▶ BRIEF:
Taking the records line by line, how many lines contain the word "support"? Answer with the number only.

▶ DATA SUPPLIED:
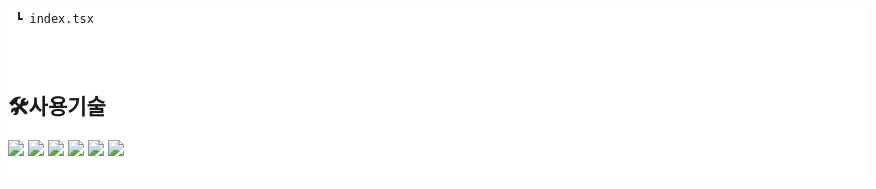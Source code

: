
 ```
 ┗ index.tsx

```

<br />

## 🛠사용기술

<div align=left>
<img src="https://img.shields.io/badge/React-61DAFB?style=for-the-badge&logo=React&logoColor=white" >
<img src="https://img.shields.io/badge/TypeScript-3178C6?style=for-the-badge&logo=TypeScript&logoColor=white" >
<img src="https://img.shields.io/badge/styledcomponents-DB7093?style=for-the-badge&logo=styledcomponents&logoColor=white" >
<img src="https://img.shields.io/badge/redux-764ABC?style=for-the-badge&logo=redux&logoColor=white" >
<img src="https://img.shields.io/badge/Redux DevTools-F15F5F?style=for-the-badge&logo=Redux DevTools&logoColor=white" >
<img src="https://img.shields.io/badge/REDUX LOGGER-41DAFB?style=for-the-badge&logo=REDUXLOGGER&logoColor=white" >
 </div>

<br />
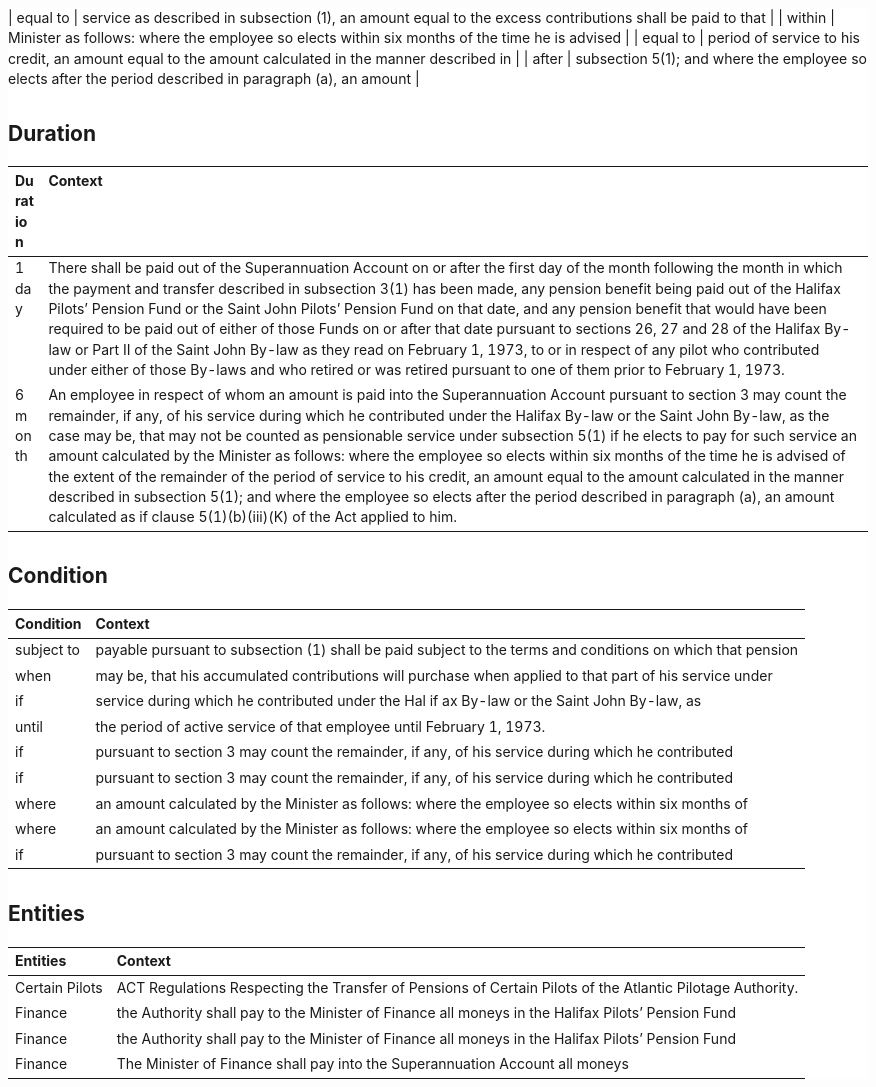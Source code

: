 | equal to      | service as described in subsection (1), an amount equal to the excess contributions shall be paid to that         |
| within        | Minister as follows: where the employee so elects within six months of the time he is advised                     |
| equal to      | period of service to his credit, an amount equal to the amount calculated in the manner described in              |
| after         | subsection 5(1); and where the employee so elects after the period described in paragraph (a), an amount          |


## Duration
| Duration   | Context                                                                                                                                                                                                                                                                                                                                                                                                                                                                                                                                                                                                                                                                                                                                                                                                              |
|:-----------|:---------------------------------------------------------------------------------------------------------------------------------------------------------------------------------------------------------------------------------------------------------------------------------------------------------------------------------------------------------------------------------------------------------------------------------------------------------------------------------------------------------------------------------------------------------------------------------------------------------------------------------------------------------------------------------------------------------------------------------------------------------------------------------------------------------------------|
| 1 day      | There shall be paid out of the Superannuation Account on or after the first day of the month following the month in which the payment and transfer described in subsection 3(1) has been made, any pension benefit being paid out of the Halifax Pilots’ Pension Fund or the Saint John Pilots’ Pension Fund on that date, and any pension benefit that would have been required to be paid out of either of those Funds on or after that date pursuant to sections 26, 27 and 28 of the Halifax By-law or Part II of the Saint John By-law as they read on February 1, 1973, to or in respect of any pilot who contributed under either of those By-laws and who retired or was retired pursuant to one of them prior to February 1, 1973.                                                                          |
| 6 month    | An employee in respect of whom an amount is paid into the Superannuation Account pursuant to section 3 may count the remainder, if any, of his service during which he contributed under the Halifax By-law or the Saint John By-law, as the case may be, that may not be counted as pensionable service under subsection 5(1) if he elects to pay for such service an amount calculated by the Minister as follows: where the employee so elects within six months of the time he is advised of the extent of the remainder of the period of service to his credit, an amount equal to the amount calculated in the manner described in subsection 5(1); and where the employee so elects after the period described in paragraph (a), an amount calculated as if clause 5(1)(b)(iii)(K) of the Act applied to him. |


## Condition
| Condition   | Context                                                                                                    |
|:------------|:-----------------------------------------------------------------------------------------------------------|
| subject to  | payable pursuant to subsection (1) shall be paid subject to the terms and conditions on which that pension |
| when        | may be, that his accumulated contributions will purchase when applied to that part of his service under    |
| if          | service during which he contributed under the Hal if ax By-law or the Saint John By-law, as                |
| until       | the period of active service of that employee until  February 1, 1973.                                     |
| if          | pursuant to section 3 may count the remainder, if any, of his service during which he contributed          |
| if          | pursuant to section 3 may count the remainder, if any, of his service during which he contributed          |
| where       | an amount calculated by the Minister as follows: where the employee so elects within six months of         |
| where       | an amount calculated by the Minister as follows: where the employee so elects within six months of         |
| if          | pursuant to section 3 may count the remainder, if any, of his service during which he contributed          |


## Entities
| Entities       | Context                                                                                                    |
|:---------------|:-----------------------------------------------------------------------------------------------------------|
| Certain Pilots | ACT Regulations Respecting the Transfer of Pensions of Certain Pilots  of the Atlantic Pilotage Authority. |
| Finance        | the Authority shall pay to the Minister of Finance all moneys in the Halifax Pilots’ Pension Fund          |
| Finance        | the Authority shall pay to the Minister of Finance all moneys in the Halifax Pilots’ Pension Fund          |
| Finance        | The Minister of  Finance shall pay into the Superannuation Account all moneys                              |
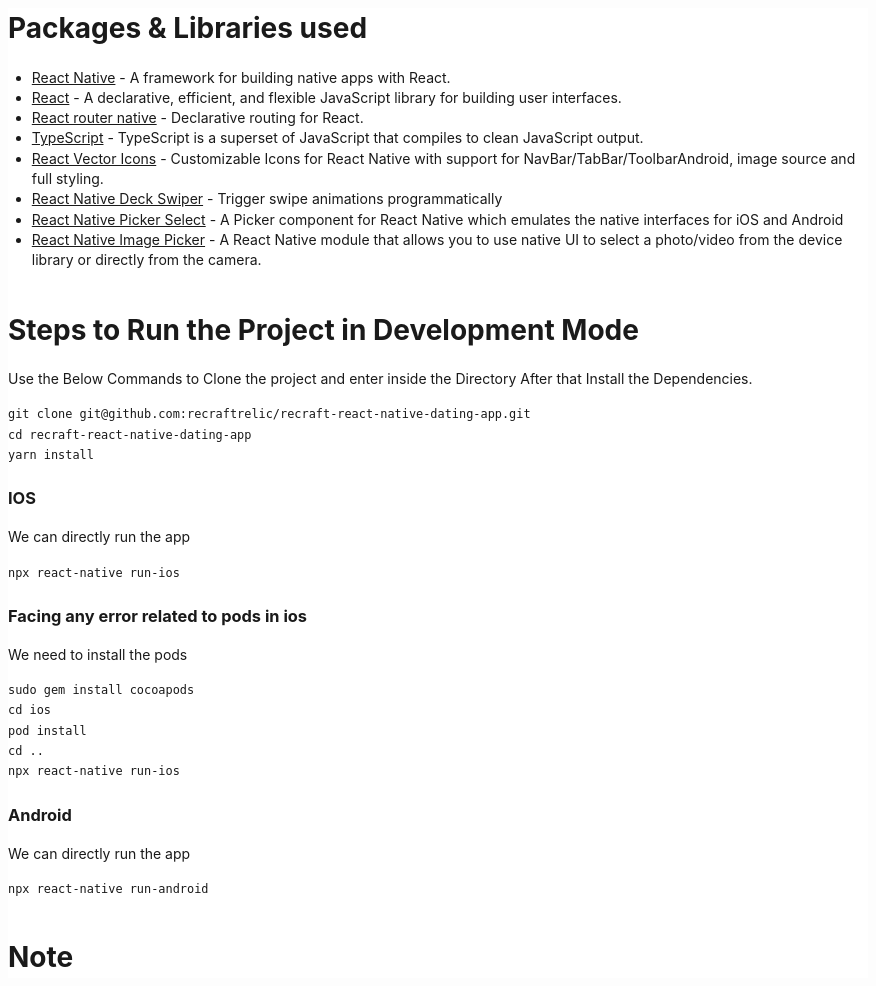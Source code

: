 </p>


Packages & Libraries used
=======

* [React Native](https://www.npmjs.com/package/react-native) - A framework for building native apps with React.
* [React](https://www.npmjs.com/package/react) - A declarative, efficient, and flexible JavaScript library for building user interfaces.
* [React router native](https://www.npmjs.com/package/react-router-native) - Declarative routing for React.
* [TypeScript](https://www.npmjs.com/package/typescript) - TypeScript is a superset of JavaScript that compiles to clean JavaScript output.
* [React Vector Icons](https://www.npmjs.com/package/react-native-vector-icons) - Customizable Icons for React Native with support for NavBar/TabBar/ToolbarAndroid, image source and full styling.
* [React Native Deck Swiper](https://www.npmjs.com/package/react-native-deck-swiper) - Trigger swipe animations programmatically
* [React Native Picker Select](https://www.npmjs.com/package/react-native-picker-select) - A Picker component for React Native which emulates the native interfaces for iOS and Android
* [React Native Image Picker](https://www.npmjs.com/package/react-native-image-picker) - A React Native module that allows you to use native UI to select a photo/video from the device library or directly from the camera.

Steps to Run the Project in Development Mode
=======
Use the Below Commands to Clone the project and enter inside the Directory
After that Install the Dependencies.
```
git clone git@github.com:recraftrelic/recraft-react-native-dating-app.git
cd recraft-react-native-dating-app
yarn install
```

### IOS
We can directly run the app
```
npx react-native run-ios
```

### Facing any error related to pods in ios
We need to install the pods
```
sudo gem install cocoapods
cd ios
pod install
cd ..
npx react-native run-ios
```

### Android
We can directly run the app
```
npx react-native run-android
```
Note
=======
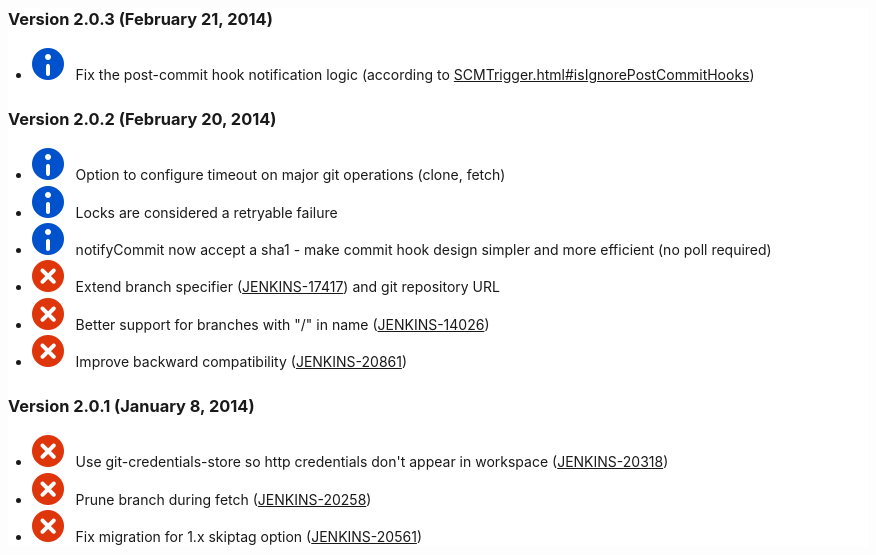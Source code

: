 ### Version 2.0.3 (February 21, 2014)

-   ![(info)](docs/images/information.svg) 
     Fix the post-commit hook notification logic (according
    to [SCMTrigger.html\#isIgnorePostCommitHooks](http://javadoc.jenkins-ci.org/hudson/triggers/SCMTrigger.html#isIgnorePostCommitHooks()))

### Version 2.0.2 (February 20, 2014)

-   ![(info)](docs/images/information.svg) 
     Option to configure timeout on major git operations (clone, fetch)
-   ![(info)](docs/images/information.svg) 
     Locks are considered a retryable failure
-   ![(info)](docs/images/information.svg)
      notifyCommit now accept a sha1 - make commit hook design simpler
    and more efficient (no poll required)
-   ![(error)](docs/images/error.svg) 
     Extend branch specifier
    ([JENKINS-17417](https://issues.jenkins-ci.org/browse/JENKINS-17417))
    and git repository URL
-   ![(error)](docs/images/error.svg) 
     Better support for branches with "/" in name
    ([JENKINS-14026](https://issues.jenkins-ci.org/browse/JENKINS-14026))
-   ![(error)](docs/images/error.svg) 
     Improve backward compatibility
    ([JENKINS-20861](https://issues.jenkins-ci.org/browse/JENKINS-20861))

### Version 2.0.1 (January 8, 2014)

-   ![(error)](docs/images/error.svg) 
     Use git-credentials-store so http credentials don't appear in
    workspace
    ([JENKINS-20318](https://issues.jenkins-ci.org/browse/JENKINS-20318))
-   ![(error)](docs/images/error.svg) 
     Prune branch during fetch
    ([JENKINS-20258](https://issues.jenkins-ci.org/browse/JENKINS-20258))
-   ![(error)](docs/images/error.svg) 
     Fix migration for 1.x skiptag option
    ([JENKINS-20561](https://issues.jenkins-ci.org/browse/JENKINS-20561))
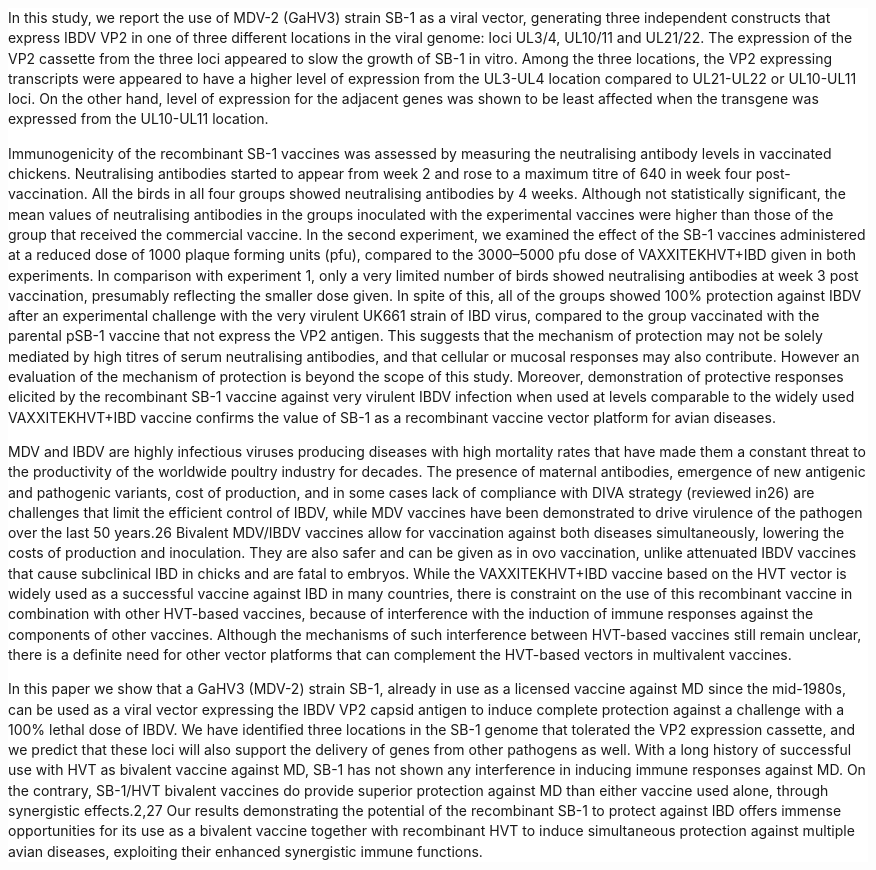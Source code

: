 In this study, we report the use of MDV-2 (GaHV3) strain SB-1 as a viral vector, generating three independent constructs that express IBDV VP2 in one of three different locations in the viral genome: loci UL3/4, UL10/11 and UL21/22. The expression of the VP2 cassette from the three loci appeared to slow the growth of SB-1 in vitro. Among the three locations, the VP2 expressing transcripts were appeared to have a higher level of expression from the UL3-UL4 location compared to UL21-UL22 or UL10-UL11 loci. On the other hand, level of expression for the adjacent genes was shown to be least affected when the transgene was expressed from the UL10-UL11 location.

Immunogenicity of the recombinant SB-1 vaccines was assessed by measuring the neutralising antibody levels in vaccinated chickens. Neutralising antibodies started to appear from week 2 and rose to a maximum titre of 640 in week four post-vaccination. All the birds in all four groups showed neutralising antibodies by 4 weeks. Although not statistically significant, the mean values of neutralising antibodies in the groups inoculated with the experimental vaccines were higher than those of the group that received the commercial vaccine. In the second experiment, we examined the effect of the SB-1 vaccines administered at a reduced dose of 1000 plaque forming units (pfu), compared to the 3000–5000 pfu dose of VAXXITEKHVT+IBD given in both experiments. In comparison with experiment 1, only a very limited number of birds showed neutralising antibodies at week 3 post vaccination, presumably reflecting the smaller dose given. In spite of this, all of the groups showed 100% protection against IBDV after an experimental challenge with the very virulent UK661 strain of IBD virus, compared to the group vaccinated with the parental pSB-1 vaccine that not express the VP2 antigen. This suggests that the mechanism of protection may not be solely mediated by high titres of serum neutralising antibodies, and that cellular or mucosal responses may also contribute. However an evaluation of the mechanism of protection is beyond the scope of this study. Moreover, demonstration of protective responses elicited by the recombinant SB-1 vaccine against very virulent IBDV infection when used at levels comparable to the widely used VAXXITEKHVT+IBD vaccine confirms the value of SB-1 as a recombinant vaccine vector platform for avian diseases.

MDV and IBDV are highly infectious viruses producing diseases with high mortality rates that have made them a constant threat to the productivity of the worldwide poultry industry for decades. The presence of maternal antibodies, emergence of new antigenic and pathogenic variants, cost of production, and in some cases lack of compliance with DIVA strategy (reviewed in26) are challenges that limit the efficient control of IBDV, while MDV vaccines have been demonstrated to drive virulence of the pathogen over the last 50 years.26 Bivalent MDV/IBDV vaccines allow for vaccination against both diseases simultaneously, lowering the costs of production and inoculation. They are also safer and can be given as in ovo vaccination, unlike attenuated IBDV vaccines that cause subclinical IBD in chicks and are fatal to embryos. While the VAXXITEKHVT+IBD vaccine based on the HVT vector is widely used as a successful vaccine against IBD in many countries, there is constraint on the use of this recombinant vaccine in combination with other HVT-based vaccines, because of interference with the induction of immune responses against the components of other vaccines. Although the mechanisms of such interference between HVT-based vaccines still remain unclear, there is a definite need for other vector platforms that can complement the HVT-based vectors in multivalent vaccines.

In this paper we show that a GaHV3 (MDV-2) strain SB-1, already in use as a licensed vaccine against MD since the mid-1980s, can be used as a viral vector expressing the IBDV VP2 capsid antigen to induce complete protection against a challenge with a 100% lethal dose of IBDV. We have identified three locations in the SB-1 genome that tolerated the VP2 expression cassette, and we predict that these loci will also support the delivery of genes from other pathogens as well. With a long history of successful use with HVT as bivalent vaccine against MD, SB-1 has not shown any interference in inducing immune responses against MD. On the contrary, SB-1/HVT bivalent vaccines do provide superior protection against MD than either vaccine used alone, through synergistic effects.2,27 Our results demonstrating the potential of the recombinant SB-1 to protect against IBD offers immense opportunities for its use as a bivalent vaccine together with recombinant HVT to induce simultaneous protection against multiple avian diseases, exploiting their enhanced synergistic immune functions.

▶ TASK ANSWER:
3